— Task objective —
Please output, without any change, the lines of the material below from the very first through the one with "нижнего колонтитула GridView".
_ _ _ _ _ _ _
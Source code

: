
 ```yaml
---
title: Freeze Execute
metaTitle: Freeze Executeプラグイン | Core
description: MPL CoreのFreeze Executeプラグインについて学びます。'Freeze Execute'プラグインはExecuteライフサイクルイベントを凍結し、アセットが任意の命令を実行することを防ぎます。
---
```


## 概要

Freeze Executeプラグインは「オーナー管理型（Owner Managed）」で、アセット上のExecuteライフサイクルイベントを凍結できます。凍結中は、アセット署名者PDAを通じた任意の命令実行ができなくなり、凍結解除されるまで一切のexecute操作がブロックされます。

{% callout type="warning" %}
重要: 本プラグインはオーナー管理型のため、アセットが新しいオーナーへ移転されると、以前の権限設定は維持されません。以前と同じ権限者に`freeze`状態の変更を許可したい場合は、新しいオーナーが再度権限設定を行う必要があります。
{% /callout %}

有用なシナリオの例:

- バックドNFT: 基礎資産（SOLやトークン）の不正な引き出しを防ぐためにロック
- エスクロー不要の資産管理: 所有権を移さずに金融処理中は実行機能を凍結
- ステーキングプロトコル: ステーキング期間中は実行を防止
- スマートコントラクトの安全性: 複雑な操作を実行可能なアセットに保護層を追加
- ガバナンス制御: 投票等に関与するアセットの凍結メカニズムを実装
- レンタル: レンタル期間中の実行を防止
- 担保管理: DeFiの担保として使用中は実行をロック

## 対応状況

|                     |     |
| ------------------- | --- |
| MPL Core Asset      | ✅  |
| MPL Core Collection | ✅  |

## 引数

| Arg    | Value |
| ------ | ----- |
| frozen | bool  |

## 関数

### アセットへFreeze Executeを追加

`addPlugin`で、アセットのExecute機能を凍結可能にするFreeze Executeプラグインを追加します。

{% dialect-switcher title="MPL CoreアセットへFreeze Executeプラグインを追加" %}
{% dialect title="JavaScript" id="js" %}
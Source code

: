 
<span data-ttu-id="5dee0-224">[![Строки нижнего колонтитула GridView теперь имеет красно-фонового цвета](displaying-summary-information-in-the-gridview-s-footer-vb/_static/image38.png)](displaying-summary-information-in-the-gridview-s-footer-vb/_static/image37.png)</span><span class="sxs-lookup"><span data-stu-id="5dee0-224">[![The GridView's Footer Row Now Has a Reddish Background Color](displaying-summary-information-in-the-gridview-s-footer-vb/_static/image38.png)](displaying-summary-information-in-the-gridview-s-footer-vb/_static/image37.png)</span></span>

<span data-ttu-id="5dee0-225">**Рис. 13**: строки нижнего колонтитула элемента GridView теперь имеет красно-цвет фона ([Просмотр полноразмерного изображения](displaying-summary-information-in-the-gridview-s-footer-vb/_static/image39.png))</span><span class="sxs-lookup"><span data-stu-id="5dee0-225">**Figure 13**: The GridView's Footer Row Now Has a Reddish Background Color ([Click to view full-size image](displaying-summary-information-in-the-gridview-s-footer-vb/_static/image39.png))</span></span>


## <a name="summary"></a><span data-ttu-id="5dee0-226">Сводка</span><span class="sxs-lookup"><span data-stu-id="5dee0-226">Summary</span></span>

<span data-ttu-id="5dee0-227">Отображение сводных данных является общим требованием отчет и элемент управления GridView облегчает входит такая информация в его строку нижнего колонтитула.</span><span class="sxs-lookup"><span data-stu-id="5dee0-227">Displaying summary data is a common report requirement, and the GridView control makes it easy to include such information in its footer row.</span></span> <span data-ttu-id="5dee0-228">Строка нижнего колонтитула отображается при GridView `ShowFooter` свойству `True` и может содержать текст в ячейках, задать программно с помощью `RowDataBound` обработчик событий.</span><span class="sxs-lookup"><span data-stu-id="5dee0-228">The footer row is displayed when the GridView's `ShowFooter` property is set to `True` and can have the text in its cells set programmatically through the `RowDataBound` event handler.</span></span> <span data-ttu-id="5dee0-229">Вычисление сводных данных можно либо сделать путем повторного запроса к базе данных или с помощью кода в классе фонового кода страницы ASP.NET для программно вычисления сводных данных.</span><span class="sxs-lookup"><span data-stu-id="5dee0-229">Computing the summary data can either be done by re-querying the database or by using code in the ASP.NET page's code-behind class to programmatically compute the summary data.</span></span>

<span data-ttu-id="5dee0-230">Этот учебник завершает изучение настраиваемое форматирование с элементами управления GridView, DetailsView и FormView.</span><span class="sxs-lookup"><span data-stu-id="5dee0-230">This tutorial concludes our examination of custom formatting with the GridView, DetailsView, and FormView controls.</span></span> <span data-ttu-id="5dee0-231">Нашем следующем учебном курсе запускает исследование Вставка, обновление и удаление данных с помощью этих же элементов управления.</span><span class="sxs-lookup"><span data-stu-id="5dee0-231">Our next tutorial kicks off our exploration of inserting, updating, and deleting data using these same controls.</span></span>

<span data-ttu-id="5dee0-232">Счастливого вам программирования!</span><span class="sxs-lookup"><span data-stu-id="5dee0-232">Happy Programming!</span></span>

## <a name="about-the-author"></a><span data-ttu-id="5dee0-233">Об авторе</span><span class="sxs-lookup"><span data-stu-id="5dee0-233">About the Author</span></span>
_ _ _ _ _ _ _
— Answer to this exercise —
Source code

:
 ```yaml
---
title: Freeze Execute
metaTitle: Freeze Executeプラグイン | Core
description: MPL CoreのFreeze Executeプラグインについて学びます。'Freeze Execute'プラグインはExecuteライフサイクルイベントを凍結し、アセットが任意の命令を実行することを防ぎます。
---
```


## 概要

Freeze Executeプラグインは「オーナー管理型（Owner Managed）」で、アセット上のExecuteライフサイクルイベントを凍結できます。凍結中は、アセット署名者PDAを通じた任意の命令実行ができなくなり、凍結解除されるまで一切のexecute操作がブロックされます。

{% callout type="warning" %}
重要: 本プラグインはオーナー管理型のため、アセットが新しいオーナーへ移転されると、以前の権限設定は維持されません。以前と同じ権限者に`freeze`状態の変更を許可したい場合は、新しいオーナーが再度権限設定を行う必要があります。
{% /callout %}

有用なシナリオの例:

- バックドNFT: 基礎資産（SOLやトークン）の不正な引き出しを防ぐためにロック
- エスクロー不要の資産管理: 所有権を移さずに金融処理中は実行機能を凍結
- ステーキングプロトコル: ステーキング期間中は実行を防止
- スマートコントラクトの安全性: 複雑な操作を実行可能なアセットに保護層を追加
- ガバナンス制御: 投票等に関与するアセットの凍結メカニズムを実装
- レンタル: レンタル期間中の実行を防止
- 担保管理: DeFiの担保として使用中は実行をロック

## 対応状況

|                     |     |
| ------------------- | --- |
| MPL Core Asset      | ✅  |
| MPL Core Collection | ✅  |

## 引数

| Arg    | Value |
| ------ | ----- |
| frozen | bool  |

## 関数

### アセットへFreeze Executeを追加

`addPlugin`で、アセットのExecute機能を凍結可能にするFreeze Executeプラグインを追加します。

{% dialect-switcher title="MPL CoreアセットへFreeze Executeプラグインを追加" %}
{% dialect title="JavaScript" id="js" %}
Source code

: 
<span data-ttu-id="5dee0-224">[![Строки нижнего колонтитула GridView теперь имеет красно-фонового цвета](displaying-summary-information-in-the-gridview-s-footer-vb/_static/image38.png)](displaying-summary-information-in-the-gridview-s-footer-vb/_static/image37.png)</span><span class="sxs-lookup"><span data-stu-id="5dee0-224">[![The GridView's Footer Row Now Has a Reddish Background Color](displaying-summary-information-in-the-gridview-s-footer-vb/_static/image38.png)](displaying-summary-information-in-the-gridview-s-footer-vb/_static/image37.png)</span></span>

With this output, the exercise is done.